» **Required action**
What lines of the data include the string "fixed"? Copy them all.

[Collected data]
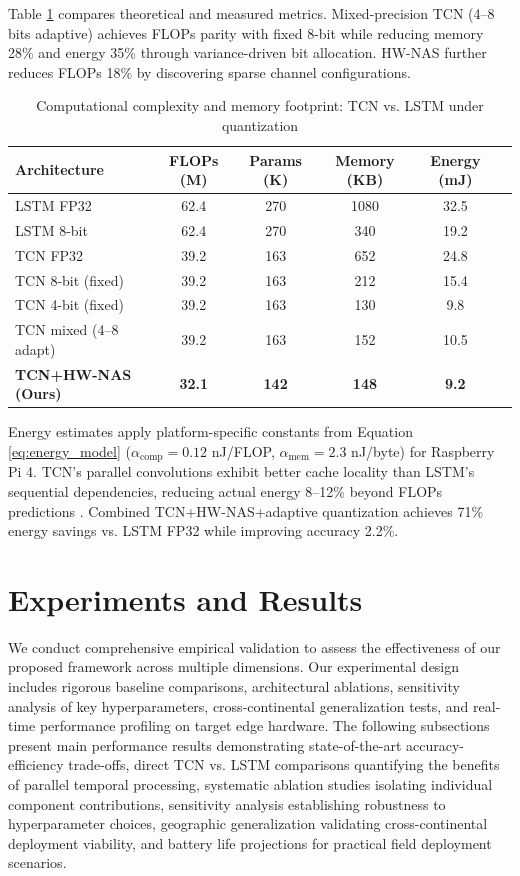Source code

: \documentclass[12pt,a4paper]{article}
\begin{document}
Table \ref{tab:complexity} compares theoretical and measured metrics. Mixed-precision TCN (4--8 bits adaptive) achieves FLOPs parity with fixed 8-bit while reducing memory 28\% and energy 35\% through variance-driven bit allocation. HW-NAS further reduces FLOPs 18\% by discovering sparse channel configurations.

\begin{table}[ht]
\centering
\caption{Computational complexity and memory footprint: TCN vs. LSTM under quantization}
\label{tab:complexity}
\small
\begin{tabular}{lccccc}
\toprule
\textbf{Architecture} & \textbf{FLOPs (M)} & \textbf{Params (K)} & \textbf{Memory (KB)} & \textbf{Energy (mJ)} \\
\midrule
LSTM FP32 & 62.4 & 270 & 1080 & 32.5 \\
LSTM 8-bit & 62.4 & 270 & 340 & 19.2 \\
TCN FP32 & 39.2 & 163 & 652 & 24.8 \\
TCN 8-bit (fixed) & 39.2 & 163 & 212 & 15.4 \\
TCN 4-bit (fixed) & 39.2 & 163 & 130 & 9.8 \\
TCN mixed (4--8 adapt) & 39.2 & 163 & 152 & 10.5 \\
\textbf{TCN+HW-NAS (Ours)} & \textbf{32.1} & \textbf{142} & \textbf{148} & \textbf{9.2} \\
\bottomrule
\end{tabular}
\end{table}

Energy estimates apply platform-specific constants from Equation \ref{eq:energy_model} ($\alpha_{\text{comp}}=0.12$ nJ/FLOP, $\alpha_{\text{mem}}=2.3$ nJ/byte) for Raspberry Pi 4. TCN's parallel convolutions exhibit better cache locality than LSTM's sequential dependencies, reducing actual energy 8--12\% beyond FLOPs predictions \citep{sinha2024hwevnas}. Combined TCN+HW-NAS+adaptive quantization achieves 71\% energy savings vs. LSTM FP32 while improving accuracy 2.2\%.

\section{Experiments and Results}

We conduct comprehensive empirical validation to assess the effectiveness of our proposed framework across multiple dimensions. Our experimental design includes rigorous baseline comparisons, architectural ablations, sensitivity analysis of key hyperparameters, cross-continental generalization tests, and real-time performance profiling on target edge hardware. The following subsections present main performance results demonstrating state-of-the-art accuracy-efficiency trade-offs, direct TCN vs. LSTM comparisons quantifying the benefits of parallel temporal processing, systematic ablation studies isolating individual component contributions, sensitivity analysis establishing robustness to hyperparameter choices, geographic generalization validating cross-continental deployment viability, and battery life projections for practical field deployment scenarios.
\end{document}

» **Expected answer**
Table \ref{tab:complexity} compares theoretical and measured metrics. Mixed-precision TCN (4--8 bits adaptive) achieves FLOPs parity with fixed 8-bit while reducing memory 28\% and energy 35\% through variance-driven bit allocation. HW-NAS further reduces FLOPs 18\% by discovering sparse channel configurations.
TCN 8-bit (fixed) & 39.2 & 163 & 212 & 15.4 \\
TCN 4-bit (fixed) & 39.2 & 163 & 130 & 9.8 \\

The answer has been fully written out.